- What you are asked to do: Copy out each line of the data that contains "articles".

- Records for this task:
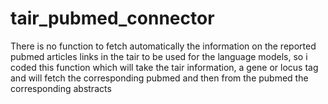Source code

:# tair_pubmed_connector
There is no function to fetch automatically the information on the reported pubmed articles links in the tair to be used for the language models, so i coded this function which will take the tair information, a gene or locus tag and will fetch the corresponding pubmed and then from the pubmed the corresponding abstracts
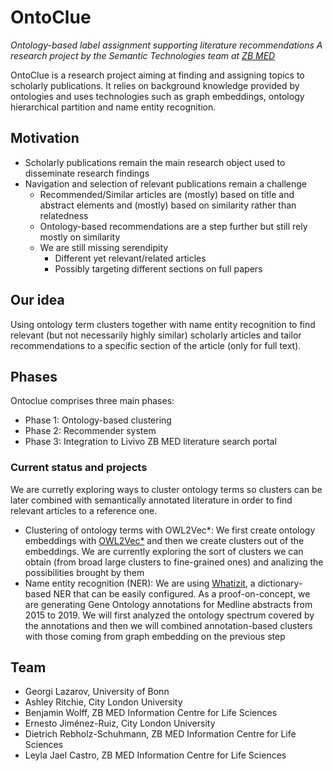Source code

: # OntoClue

_Ontology-based label assignment supporting literature recommendations_
_A research project by the Semantic Technologies team at [ZB MED](zbmed.de)_

OntoClue is a research project aiming at finding and assigning topics to scholarly publications. It relies on background knowledge provided by ontologies and uses technologies such as graph embeddings, ontology hierarchical partition and name entity recognition.

## Motivation
* Scholarly publications remain the main research object used to disseminate research findings
* Navigation and selection of relevant publications remain a challenge
  * Recommended/Similar articles are (mostly) based on title and abstract elements and (mostly) based on similarity rather than relatedness
  * Ontology-based recommendations are a step further but still rely mostly on similarity
  * We are still missing serendipity
    * Different yet relevant/related articles
    * Possibly targeting different sections on full papers

## Our idea
Using ontology term clusters together with name entity recognition to find relevant (but not necessarily highly similar) scholarly articles and tailor recommendations to a specific section of the article (only for full text).

## Phases
Ontoclue comprises three main phases:
* Phase 1: Ontology-based clustering
* Phase 2: Recommender system
* Phase 3: Integration to Livivo ZB MED literature search portal

### Current status and projects
We are curretly exploring ways to cluster ontology terms so clusters can be later combined with semantically annotated literature in order to find relevant articles to a reference one.

* Clustering of ontology terms with OWL2Vec*: We first create ontology embeddings with [OWL2Vec*](http://arxiv.org/abs/2009.14654) and then we create clusters out of the embeddings. We are currently exploring the sort of clusters we can obtain (from broad large clusters to fine-grained ones) and analizing the possibilities brought by them
* Name entity recognition (NER): We are using [Whatizit](https://academic.oup.com/bioinformatics/article/24/2/296/227269), a dictionary-based NER that can be easily configured. As a proof-on-concept, we are generating Gene Ontology annotations for Medline abstracts from 2015 to 2019. We will first analyzed the ontology spectrum covered by the annotations and then we will combined annotation-based clusters with those coming from graph embedding on the previous step

## Team
* Georgi Lazarov, University of Bonn
* Ashley Ritchie, City London University
* Benjamin Wolff, ZB MED Information Centre for Life Sciences
* Ernesto Jiménez-Ruiz, City London University
* Dietrich Rebholz-Schuhmann, ZB MED Information Centre for Life Sciences
* Leyla Jael Castro, ZB MED Information Centre for Life Sciences
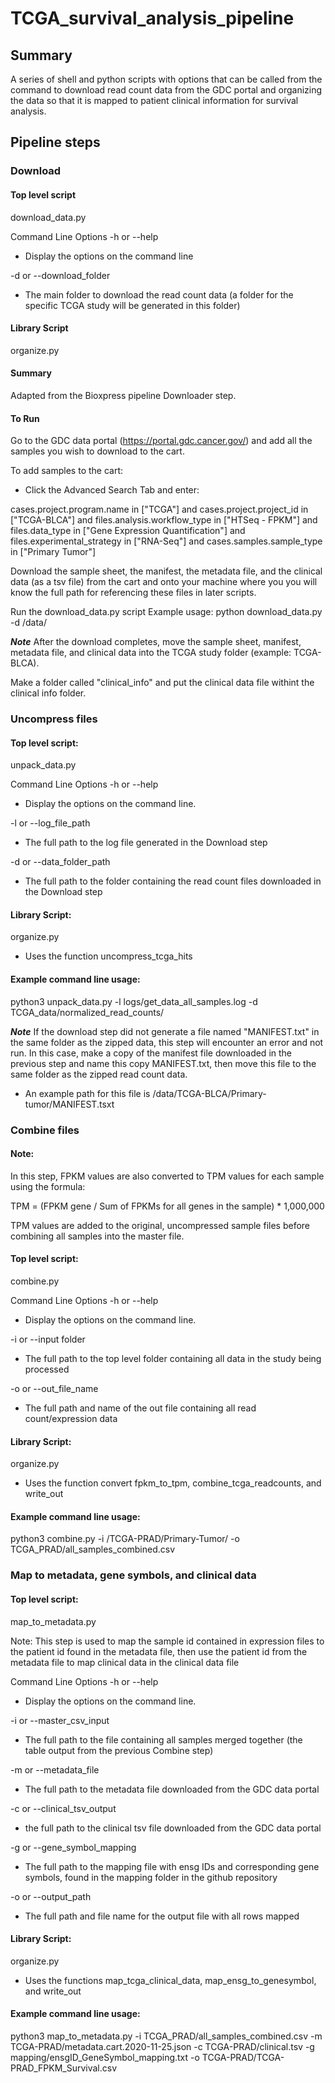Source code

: # TCGA_survival_analysis_pipeline

## Summary
A series of shell and python scripts with options that can be called from the command to download read count data from the GDC portal and organizing the data so that it is mapped to patient clinical information for survival analysis.


## Pipeline steps


### Download

#### Top level script
download_data.py

Command Line Options
-h or --help
  - Display the options on the command line

-d or --download_folder
  - The main folder to download the read count data (a folder for the specific TCGA study will be generated in this folder)

#### Library Script 
organize.py

#### Summary
Adapted from the Bioxpress pipeline Downloader step. 

#### To Run
Go to the GDC data portal (https://portal.gdc.cancer.gov/) and add all the samples you wish to download to the cart. 

To add samples to the cart:
- Click the Advanced Search Tab and enter:

cases.project.program.name in ["TCGA"] and cases.project.project_id in ["TCGA-BLCA"] and files.analysis.workflow_type in ["HTSeq - FPKM"] and files.data_type in ["Gene Expression Quantification"] and files.experimental_strategy in ["RNA-Seq"] and cases.samples.sample_type in ["Primary Tumor"]

Download the sample sheet, the manifest, the metadata file, and the clinical data (as a tsv file) from the cart and onto your machine where you you will know the full path for referencing these files in later scripts. 

Run the download_data.py script
Example usage:
python download_data.py -d /data/

***Note***
After the download completes, move the sample sheet, manifest, metadata file, and clinical data into the TCGA study folder (example: TCGA-BLCA).

Make a folder called "clinical_info" and put the clinical data file withint the clinical info folder.

### Uncompress files

#### Top level script: 
unpack_data.py

Command Line Options
-h or --help 
  - Display the options on the command line. 
  
-l or --log_file_path
  - The full path to the log file generated in the Download step
  
-d or --data_folder_path
  - The full path to the folder containing the read count files downloaded in the Download step
  
#### Library Script: 
organize.py
- Uses the function uncompress_tcga_hits

#### Example command line usage: 

python3 unpack_data.py -l logs/get_data_all_samples.log -d TCGA_data/normalized_read_counts/


***Note***
If the download step did not generate a file named "MANIFEST.txt" in the same folder as the zipped data, this step will encounter an error and not run. In this case, make a copy of the manifest file downloaded in the previous step and name this copy MANIFEST.txt, then move this file to the same folder as the zipped read count data.
 - An example path for this file is /data/TCGA-BLCA/Primary-tumor/MANIFEST.tsxt

### Combine files

#### Note: 
In this step, FPKM values are also converted to TPM values for each sample using the formula:

TPM = (FPKM gene / Sum of FPKMs for all genes in the sample) * 1,000,000

TPM values are added to the original, uncompressed sample files before combining all samples into the master file. 

#### Top level script: 
combine.py

Command Line Options
-h or --help 
  - Display the options on the command line. 
  
-i or --input folder
  - The full path to the top level folder containing all data in the study being processed
  
-o or --out_file_name
  - The full path and name of the out file containing all read count/expression data
  
#### Library Script: 
organize.py
- Uses the function convert fpkm_to_tpm, combine_tcga_readcounts, and write_out

#### Example command line usage: 

python3 combine.py -i /TCGA-PRAD/Primary-Tumor/ -o TCGA_PRAD/all_samples_combined.csv


### Map to metadata, gene symbols, and clinical data

#### Top level script: 
map_to_metadata.py

Note: This step is used to map the sample id contained in expression files to the patient id found in the metadata file, then use the patient id from the metadata file to map clinical data in the clinical data file

Command Line Options
-h or --help 
  - Display the options on the command line. 
  
-i or --master_csv_input
  - The full path to the file containing all samples merged together (the table output from the previous Combine step)
  
-m or --metadata_file
  - The full path to the metadata file downloaded from the GDC data portal
  
-c or --clinical_tsv_output
  - the full path to the clinical tsv file downloaded from the GDC data portal
  
-g or --gene_symbol_mapping
  - The full path to the mapping file with ensg IDs and corresponding gene symbols, found in the mapping folder in the github repository
  
-o or --output_path
  - The full path and file name for the output file with all rows mapped 
  
#### Library Script: 
organize.py
- Uses the functions map_tcga_clinical_data, map_ensg_to_genesymbol, and write_out

#### Example command line usage: 

python3 map_to_metadata.py -i TCGA_PRAD/all_samples_combined.csv -m TCGA-PRAD/metadata.cart.2020-11-25.json -c TCGA-PRAD/clinical.tsv -g mapping/ensgID_GeneSymbol_mapping.txt -o TCGA-PRAD/TCGA-PRAD_FPKM_Survival.csv

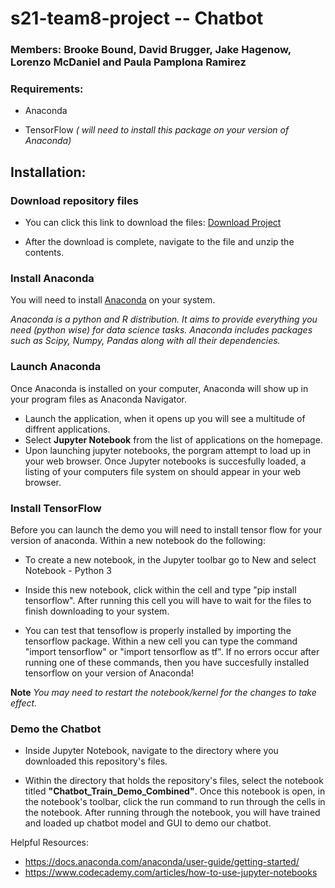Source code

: # s21-team8-project -- Chatbot


### Members: Brooke Bound, David Brugger, Jake Hagenow, Lorenzo McDaniel and Paula Pamplona Ramirez


### Requirements:

- Anaconda

- TensorFlow *( will need to install this package on your version of Anaconda)*


## Installation:

### Download repository files 
 
- You can click this link to download the files: <a  href="https://github.com/CSCI4850/s21-team8-project/archive/HEAD.zip"> Download Project </a> 

- After the download is complete, navigate to the file and unzip the contents.


### Install Anaconda

You will need to install [Anaconda](https://www.anaconda.com/products/individual) on your system.

*Anaconda is a python and R distribution. It aims to provide everything you need (python wise) for data science tasks.
Anaconda includes packages such as Scipy, Numpy, Pandas along with all their dependencies.*


### Launch Anaconda

Once Anaconda is installed on your computer, Anaconda will show up in your program files as Anaconda Navigator.
- Launch the application, when it opens up you will see a multitude of diffrent applications.
- Select **Jupyter Notebook** from the list of applications on the homepage.
- Upon launching jupyter notebooks, the porgram attempt to load up in your web browser. Once Jupyter notebooks is succesfully loaded, a listing of your computers file system on should appear in your web browser. 


### Install TensorFlow 

Before you can launch the demo you will need to install tensor flow for your version of anaconda.
Within a new notebook do the following: 
- To create a new notebook, in the Jupyter toolbar go to New and select Notebook - Python 3
- Inside this new notebook, click within the cell and type "pip install tensorflow". After running this cell you will have to wait for the files to finish downloading to your system. 

- You can test that tensoflow is properly installed by importing the tensorflow package.
Within a new cell you can type the command "import tensorflow" or "import tensorflow as tf". If no errors occur after running one of these commands, then you have succesfully installed tensorflow on your version of Anaconda!

**Note** *You may need to restart the notebook/kernel for the changes to take effect.*


### Demo the Chatbot

- Inside Jupyter Notebook, navigate to the directory where you downloaded this repository's files.

- Within the directory that holds the repository's files, select the notebook titled
**"Chatbot_Train_Demo_Combined"**. Once this notebook is open, in the notebook's toolbar, click the run command to run through the cells in the notebook. After running through the notebook, you will have trained and loaded up chatbot model and GUI to demo our chatbot.




Helpful Resources: 
- https://docs.anaconda.com/anaconda/user-guide/getting-started/
- https://www.codecademy.com/articles/how-to-use-jupyter-notebooks
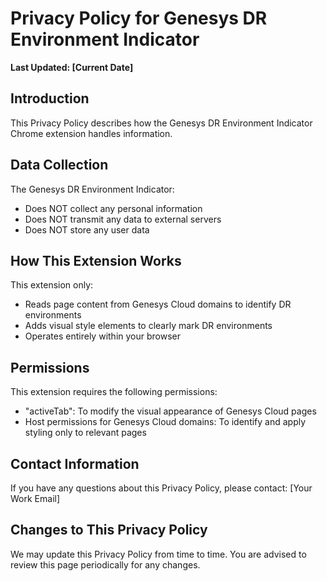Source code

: # Privacy Policy for Genesys DR Environment Indicator

**Last Updated: [Current Date]**

## Introduction

This Privacy Policy describes how the Genesys DR Environment Indicator Chrome extension handles information.

## Data Collection

The Genesys DR Environment Indicator:
- Does NOT collect any personal information
- Does NOT transmit any data to external servers
- Does NOT store any user data

## How This Extension Works

This extension only:
- Reads page content from Genesys Cloud domains to identify DR environments
- Adds visual style elements to clearly mark DR environments
- Operates entirely within your browser

## Permissions

This extension requires the following permissions:
- "activeTab": To modify the visual appearance of Genesys Cloud pages
- Host permissions for Genesys Cloud domains: To identify and apply styling only to relevant pages

## Contact Information

If you have any questions about this Privacy Policy, please contact:
[Your Work Email]

## Changes to This Privacy Policy

We may update this Privacy Policy from time to time. You are advised to review this page periodically for any changes.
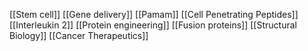 [[Stem cell]]
[[Gene delivery]]
[[Pamam]]
[[Cell Penetrating Peptides]]
[[Interleukin 2]]
[[Protein engineering]]
[[Fusion proteins]]
[[Structural Biology]]
[[Cancer Therapeutics]]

- Solution:
There is no function to fetch automatically the information on the reported pubmed articles links in the tair to be used for the language models, so i coded this function which will take the tair information, a gene or locus tag and will fetch the corresponding pubmed and then from the pubmed the corresponding abstracts
  * Recommended/Similar articles are (mostly) based on title and abstract elements and (mostly) based on similarity rather than relatedness
    * Different yet relevant/related articles
Using ontology term clusters together with name entity recognition to find relevant (but not necessarily highly similar) scholarly articles and tailor recommendations to a specific section of the article (only for full text).
We are curretly exploring ways to cluster ontology terms so clusters can be later combined with semantically annotated literature in order to find relevant articles to a reference one.
- https://www.codecademy.com/articles/how-to-use-jupyter-notebooks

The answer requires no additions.